Oakton Community College
TenHoeve Center
1600 East Golf Road,
Des Plaines, IL

Justseeds’ artists Nicolas Lampert and Josh MacPhee will be joining an amazing line-up of arts activists at the Creating Justice: Celebrating Art in People’s Movements conference:

Please join us for a day of presentations, workshops, and performances that celebrate the contribution of art to social justice movements. This event is a unique way to build community and awaken our imaginations. Refreshments and dinner are provided! The event is FREE (registration appreciated), family-friendly, and open to all.

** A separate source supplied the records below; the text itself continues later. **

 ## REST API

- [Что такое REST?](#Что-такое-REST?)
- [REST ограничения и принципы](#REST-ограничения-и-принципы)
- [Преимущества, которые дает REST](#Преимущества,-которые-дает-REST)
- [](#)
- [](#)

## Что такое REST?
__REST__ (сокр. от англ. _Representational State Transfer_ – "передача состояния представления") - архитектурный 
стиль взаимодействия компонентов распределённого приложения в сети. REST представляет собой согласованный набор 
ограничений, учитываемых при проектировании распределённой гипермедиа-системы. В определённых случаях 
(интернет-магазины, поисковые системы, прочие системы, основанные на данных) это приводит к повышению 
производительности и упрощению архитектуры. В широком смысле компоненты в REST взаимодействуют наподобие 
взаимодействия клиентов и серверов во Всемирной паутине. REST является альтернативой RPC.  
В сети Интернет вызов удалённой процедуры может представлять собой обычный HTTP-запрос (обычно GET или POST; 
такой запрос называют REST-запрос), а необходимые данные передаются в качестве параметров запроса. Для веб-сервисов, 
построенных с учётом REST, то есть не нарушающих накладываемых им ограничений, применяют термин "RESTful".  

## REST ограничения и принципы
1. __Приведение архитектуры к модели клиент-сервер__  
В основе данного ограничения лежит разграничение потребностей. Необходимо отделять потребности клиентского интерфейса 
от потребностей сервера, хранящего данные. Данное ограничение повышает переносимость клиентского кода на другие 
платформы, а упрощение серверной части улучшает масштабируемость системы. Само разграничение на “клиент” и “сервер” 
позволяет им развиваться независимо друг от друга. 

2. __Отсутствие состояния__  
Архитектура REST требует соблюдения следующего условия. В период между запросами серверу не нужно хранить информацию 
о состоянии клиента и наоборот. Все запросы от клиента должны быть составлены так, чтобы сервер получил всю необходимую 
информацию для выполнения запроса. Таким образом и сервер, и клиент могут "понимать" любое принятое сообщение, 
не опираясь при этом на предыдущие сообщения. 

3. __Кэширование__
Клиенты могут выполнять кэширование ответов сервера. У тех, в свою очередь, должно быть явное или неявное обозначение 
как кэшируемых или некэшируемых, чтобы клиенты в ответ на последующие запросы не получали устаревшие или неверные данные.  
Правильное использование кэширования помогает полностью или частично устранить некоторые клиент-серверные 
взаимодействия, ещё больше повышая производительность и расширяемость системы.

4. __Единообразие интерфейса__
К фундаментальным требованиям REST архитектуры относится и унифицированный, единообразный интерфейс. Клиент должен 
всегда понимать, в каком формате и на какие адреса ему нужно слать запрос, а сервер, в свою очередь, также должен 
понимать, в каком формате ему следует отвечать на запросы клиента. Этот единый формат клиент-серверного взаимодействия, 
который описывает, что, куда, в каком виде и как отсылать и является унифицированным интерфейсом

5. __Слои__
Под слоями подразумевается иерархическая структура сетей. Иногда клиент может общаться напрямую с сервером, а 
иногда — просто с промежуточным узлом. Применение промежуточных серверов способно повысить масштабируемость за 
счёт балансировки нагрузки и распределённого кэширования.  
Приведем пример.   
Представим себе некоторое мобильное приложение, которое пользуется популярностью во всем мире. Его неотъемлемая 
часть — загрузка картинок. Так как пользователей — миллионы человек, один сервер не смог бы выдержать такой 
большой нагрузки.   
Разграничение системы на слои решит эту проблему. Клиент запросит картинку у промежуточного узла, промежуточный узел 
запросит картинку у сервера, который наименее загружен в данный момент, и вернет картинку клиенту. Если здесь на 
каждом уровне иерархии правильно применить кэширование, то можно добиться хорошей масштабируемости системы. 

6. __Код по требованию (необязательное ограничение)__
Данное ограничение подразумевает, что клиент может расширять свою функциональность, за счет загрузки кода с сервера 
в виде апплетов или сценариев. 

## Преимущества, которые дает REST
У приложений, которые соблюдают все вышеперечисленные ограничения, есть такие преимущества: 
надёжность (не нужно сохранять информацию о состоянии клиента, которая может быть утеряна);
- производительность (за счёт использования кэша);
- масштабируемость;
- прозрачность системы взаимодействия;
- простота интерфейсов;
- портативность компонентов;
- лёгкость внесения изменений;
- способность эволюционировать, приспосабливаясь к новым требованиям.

This year we are featuring….
++Christine Neumann-Ortiz in conversation with Nicolas Lampert.++Damon Locks++For the People Artists Collective++Hoda Katebi++Honey Pot Performance++Josh MacPhee++Sherwin Ovid++Shanta Nurullah’s Sitarsys

Free Registration: https://tinyurl.com/mgk8y57

SCHEDULE

1 – 2:15 p.m.
—————-
Keep Families Together: Activist Art in Support of the Immigrant Rights Movement
–Christine Neumann-Ortiz and Nicolas Lampert
Activist art is vital to the success of a movement. This presentation will highlight the art affinity group Voces de los Artistas that is part of Voces de la Frontera—Wisconsin’s leading immigrant rights group and low-wage workers center. Executive Director of Voces de la Frontera, Christine Neumann-Ortiz will discuss current Voces and YES! (Youth Empowered in the Struggle) campaigns and Nicolas Lampert, a Justseeds artist, will discuss examples of art in the movement.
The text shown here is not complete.